Ole Miss Adds Meredith Statue to Memorial Plans
OXFORD, Miss.
The University of Mississippi has added a statute of James Meredith, the first African-American to attend the school, to a planned civil rights memorial.
University officials agreed to the change last month as a compromise with student leaders.
The memorial is expected to be completed by May. The statue of Meredith, who was admitted to Ole Miss amid riots in 1962, will be done by Oxford artist Robert Moorehead.
Chancellor Robert Conrad Khayat came under criticism when he earlier rejected a previous design by students, civil rights veterans and artists after nearly a decade of planning.
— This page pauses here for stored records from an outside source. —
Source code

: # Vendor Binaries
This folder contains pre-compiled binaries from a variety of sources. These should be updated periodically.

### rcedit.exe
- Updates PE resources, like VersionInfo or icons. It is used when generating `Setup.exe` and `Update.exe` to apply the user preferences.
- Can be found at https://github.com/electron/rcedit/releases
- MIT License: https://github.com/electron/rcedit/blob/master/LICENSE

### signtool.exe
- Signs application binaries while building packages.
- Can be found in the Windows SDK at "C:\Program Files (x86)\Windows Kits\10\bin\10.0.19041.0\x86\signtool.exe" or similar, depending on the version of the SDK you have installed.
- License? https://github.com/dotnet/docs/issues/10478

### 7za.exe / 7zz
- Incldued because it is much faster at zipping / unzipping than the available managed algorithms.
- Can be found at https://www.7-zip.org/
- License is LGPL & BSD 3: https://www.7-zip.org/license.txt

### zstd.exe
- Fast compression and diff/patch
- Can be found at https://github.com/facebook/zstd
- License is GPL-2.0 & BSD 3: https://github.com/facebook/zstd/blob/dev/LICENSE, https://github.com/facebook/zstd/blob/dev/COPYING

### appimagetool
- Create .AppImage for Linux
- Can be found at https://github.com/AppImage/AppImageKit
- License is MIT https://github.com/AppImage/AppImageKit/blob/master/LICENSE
The addition of the Meredith statue will enhance the memorial, says Andy Mullins, Khayat’s executive assistant.
“He is a heroic figure as far as what he did as a student,” Mullins says.
Mullins adds that the university will pick up the tab for additional costs to build the Meredith statue.
“I do think it is a good idea because of the struggle he had to go through as the first African-American student,” says Jonathan Hutchings, 25, president of the Black Graduate Students Association at Ole Miss.
“I think it will be a great addition to Ole Miss,” he says. “It will be here permanently, and if it has taken 10 years to go up, so be it.”
Meredith’s admission to Ole Miss, which opened in 1848, “was pivotal in the history of the university,” says Ole Miss journalism professor Joe Atkins.
“It looks like maybe we have come up with a solution and everybody will be happy,” Atkins says.
The retooling of the memorial is not over. Mullins says work will continue on sides of the memorial to list quotes from leaders from the 1960s and short phrases from the civil rights era such as the word “freedom.” Suggestions will go to Khayat.
Khayat has said the memorial is needed to make a statement about Ole Miss’ role in the integration of higher education in the South.